Она будет нам показана, и с большой резкостью.
«Прежде, чем давать ей логические определения», говорит Соловьев, «обратимся к совести». К обыкновенной совести человека, – «независимо от религиозных[6] убеждений», – и спросим: чувствует ли он действительно «нравственное негодование» к подвижнику, «когда он благословляет и одобряет воинов, идущих освобождать отеческую землю от рабства?». Сможет ли «совесть» назвать и благословляющего и этих воинов, – «злодеями»?
Нет; «совесть» этого не сможет. А между тем, – говорит далее Соловьев, – убийство и человек, совершающий его «как уполномоченный от общества», – вызывают в нас уже не нравственное негодование, а прямо нравственное отвращение, смешанную с ужасом гадливость.
Соловьев иллюстрирует яркими примерами «эту странную, но несомненную противоположность в нашем отношении к двум убийцам». Откуда она?
А вот откуда: «Воин и палач, производя одинаковые факты, совершают различные, до противоположности, дела».

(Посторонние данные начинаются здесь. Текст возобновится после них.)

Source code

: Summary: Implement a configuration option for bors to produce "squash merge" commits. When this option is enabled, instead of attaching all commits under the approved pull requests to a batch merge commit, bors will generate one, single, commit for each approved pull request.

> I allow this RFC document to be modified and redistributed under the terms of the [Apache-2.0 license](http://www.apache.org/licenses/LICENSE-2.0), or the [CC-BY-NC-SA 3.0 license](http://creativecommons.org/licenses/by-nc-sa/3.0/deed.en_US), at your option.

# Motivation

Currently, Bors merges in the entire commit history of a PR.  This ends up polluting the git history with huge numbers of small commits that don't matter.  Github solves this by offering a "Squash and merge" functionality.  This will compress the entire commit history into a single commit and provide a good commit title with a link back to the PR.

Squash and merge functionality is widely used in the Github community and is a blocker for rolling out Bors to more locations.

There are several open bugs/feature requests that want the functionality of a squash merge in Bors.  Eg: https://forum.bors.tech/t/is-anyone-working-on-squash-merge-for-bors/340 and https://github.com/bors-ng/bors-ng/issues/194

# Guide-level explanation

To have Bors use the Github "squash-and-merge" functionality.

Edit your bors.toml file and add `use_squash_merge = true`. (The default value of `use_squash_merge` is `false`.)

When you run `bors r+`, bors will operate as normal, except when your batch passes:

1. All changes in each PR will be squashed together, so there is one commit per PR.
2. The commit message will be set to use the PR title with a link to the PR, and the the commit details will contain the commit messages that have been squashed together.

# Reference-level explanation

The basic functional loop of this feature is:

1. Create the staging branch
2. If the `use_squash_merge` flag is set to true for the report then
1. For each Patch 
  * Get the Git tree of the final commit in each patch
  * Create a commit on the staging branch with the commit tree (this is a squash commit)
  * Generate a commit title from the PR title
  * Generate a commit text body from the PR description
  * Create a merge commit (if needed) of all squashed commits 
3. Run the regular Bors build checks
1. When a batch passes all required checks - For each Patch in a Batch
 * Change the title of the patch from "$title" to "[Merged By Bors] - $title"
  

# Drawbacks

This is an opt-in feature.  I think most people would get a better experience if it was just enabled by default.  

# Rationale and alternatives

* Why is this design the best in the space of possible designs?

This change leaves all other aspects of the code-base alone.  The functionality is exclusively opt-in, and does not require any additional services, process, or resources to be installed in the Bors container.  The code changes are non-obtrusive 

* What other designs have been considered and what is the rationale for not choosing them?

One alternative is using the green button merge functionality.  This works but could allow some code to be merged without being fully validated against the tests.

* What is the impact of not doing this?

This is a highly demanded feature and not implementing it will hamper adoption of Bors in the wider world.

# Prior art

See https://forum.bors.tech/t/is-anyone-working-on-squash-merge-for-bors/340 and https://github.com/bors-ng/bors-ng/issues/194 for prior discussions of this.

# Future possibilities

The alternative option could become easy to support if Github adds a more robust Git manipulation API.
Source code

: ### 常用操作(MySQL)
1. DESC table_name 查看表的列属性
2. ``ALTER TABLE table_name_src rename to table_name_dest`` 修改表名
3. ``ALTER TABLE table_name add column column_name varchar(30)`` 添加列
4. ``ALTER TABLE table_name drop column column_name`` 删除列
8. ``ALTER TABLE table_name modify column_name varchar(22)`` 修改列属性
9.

Следует объяснение, удивительное по своей точности. Если б мы так непростительно, так непонятно не забыли Соловьева, мне не нужно было бы приводить всех этих цитат, и давно были бы разрешены очень многие из наших сомнений; Ильин же постыдился бы, конечно, выступать перед нами со своими новыми «христианскими правилами»…

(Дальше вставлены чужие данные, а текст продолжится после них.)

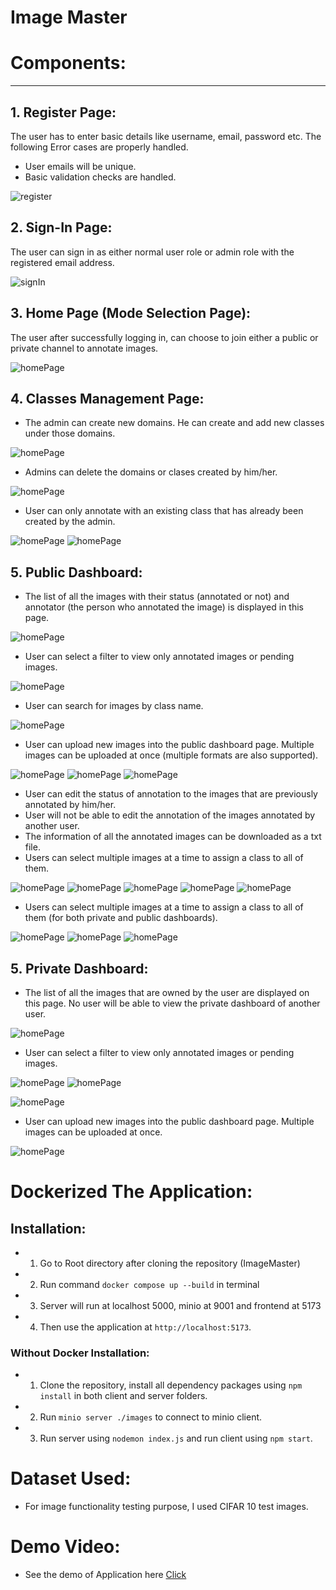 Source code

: # Image Master

# Components:

<hr>

## 1. Register Page:

The user has to enter basic details like username, email, password etc. The following Error cases are properly handled. 
- User emails will be unique.
- Basic validation checks are handled.

![register](images/signUp.jpeg)

## 2. Sign-In Page:

The user can sign in as either normal user role or admin role with the registered email address. 

![signIn](images/signIn.jpeg)

## 3. Home Page (Mode Selection Page):

The user after successfully logging in, can choose to join either a public or private channel to annotate images.

![homePage](images/homePage.jpeg)


## 4. Classes Management Page:

- The admin can create new domains. He can create and add new classes under those domains.

![homePage](images/domainPage.jpeg)

- Admins can delete the domains or clases created by him/her.

![homePage](images/domainPage_delete.jpeg)

- User can only annotate with an existing class that has already been created by the admin.

![homePage](images/classesManagement_1.jpeg)
![homePage](images/classesManagement_2.jpeg)

## 5. Public Dashboard:

- The list of all the images with their status (annotated or not) and annotator (the person who annotated the image) is displayed in this page.

![homePage](images/publicDashboard_all.jpeg)

- User can select a filter to view only annotated images or pending images.

![homePage](images/publicDashboard_annotated.jpeg)


- User can search for images by class name.

![homePage](images/publicDashboard_all_search.jpeg)

- User can upload new images into the public dashboard page. Multiple images can be uploaded at once (multiple formats are also supported).

![homePage](images/publicDashboard_uploa.jpeg)
![homePage](images/publicDashboard_uploadimages.jpeg)
![homePage](images/publicDashboard_uploadmultiple.jpeg)

- User can edit the status of annotation to the images that are previously annotated by him/her. 
- User will not be able to edit the annotation of the images annotated by another user.
- The information of all the annotated images can be downloaded as a txt file.
- Users can select multiple images at a time to assign a class to all of them.

![homePage](images/pubDash_1.jpeg)
![homePage](images/pubDash_2.jpeg)
![homePage](images/pubDash_3.jpeg)
![homePage](images/pubDash_4.jpeg)
![homePage](images/pubDash_5.jpeg)

- Users can select multiple images at a time to assign a class to all of them (for both private and public dashboards).

![homePage](images/bunkClassAssignment.png)
![homePage](images/bunkClassAssignment2.png)
![homePage](images/bunkClassAssignment3.png)

## 5. Private Dashboard:

- The list of all the images that are owned by the user are displayed on this page. No user will be able to view the private dashboard of another user.

![homePage](images/priDash_1.jpeg)

- User can select a filter to view only annotated images or pending images.

![homePage](images/priDash_2.jpeg)
![homePage](images/priDash_3.jpeg)

![homePage](images/priDash_4.jpeg)

- User can upload new images into the public dashboard page. Multiple images can be uploaded at once.

![homePage](images/priDash_5.jpeg)

# Dockerized The Application:

## Installation:

- 1. Go to Root directory after cloning the repository (ImageMaster)
- 2. Run command `docker compose up --build` in terminal
- 3. Server will run at localhost 5000, minio at 9001 and frontend at 5173
- 4. Then use the application at `http://localhost:5173`.

### Without Docker Installation:

- 1. Clone the repository, install all dependency packages using `npm install` in both client and server folders.
- 2. Run `minio server ./images` to connect to minio client.
- 3. Run server using `nodemon index.js` and run client using `npm start`.

# Dataset Used:

- For image functionality testing purpose, I used CIFAR 10 test images.

# Demo Video:

- See the demo of Application here [Click](https://drive.google.com/file/d/1yMRTkI-QryeJkEmBfiFzh8pM9TVG_-8r/view?usp=drivesdk)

Но простые, точные, нужные определения Соловьева забыты; я о них напоминаю:
«Отнятие человеческой жизни (убийство) вообще не входит непременно в намерение воина, не есть его настоящее дело, и, конечно, мы уважаем военную доблесть не за совершаемые на войне убийства…» «Их может и вовсе не оказаться, а доблесть и уважение к ней останутся те же…» «Цель войны – безопасность. Если этой цели можно достигнуть без грубого насилия, – тем лучше. Неприятеля, положившего оружие, не убивают. Напротив, самое назначение палача именно в том, чтобы отнимать жизнь, – казнить, – иначе дело его не исполнено. Палач убивает обезоруженного[7]. Здесь прямая цель – убийство».
И единственная, прибавим. В казнь – убийство не входит в виде менее или более вероятной возможности, как оно входит в войну и в другие сложные формы борьбы. Благословение на войну не есть благословение на убийство. Но благословение на казнь, понуждение к ней, – есть именно понуждение к убийству, голому убийству-максимум, – в его самоцельности.
Соловьев продолжает параллель, углубляя понятия: «Воин не отрицает никаких человеческих прав неприятеля. Война предполагает деятельную силу с обеих сторон, они равноправны (борьба) и человеческое достоинство не оскорблено ни в ком. В казни, напротив, палачу предоставляется никому не принадлежащее право распоряжаться чужой личностью, как бездушным предметом. Итак, все дело в том, что отношение воина к неприятелю, при всех своих аномалиях, бедствиях войны, остается все-таки на почве естественных, нравственных, человеческих отношений, тогда как отношение палача к жертве по существу безнравственно, бесчеловечно и противоестественно». «Вот ясная и непреложная грань между дозволенным и недозволенным. Этой черты не сотрут никакие софизмы».
Этой черты Ильин и не стирает: он попросту ее не видит. Спокойно подыскивает тексты, – «буквы закона», – перевертывает понятия, отнимая у них собственные имена, или произвольным сочетанием слов уничтожает ценность («отрицательная любовь») – все для оправдания убийства до его максимума включительно. Он с какой-то, – если можно так выразиться, – естественной противоестественностью равняет «честное насилие воина» с «бесчестным насилием палача», даже не заметив «противоположности их дел».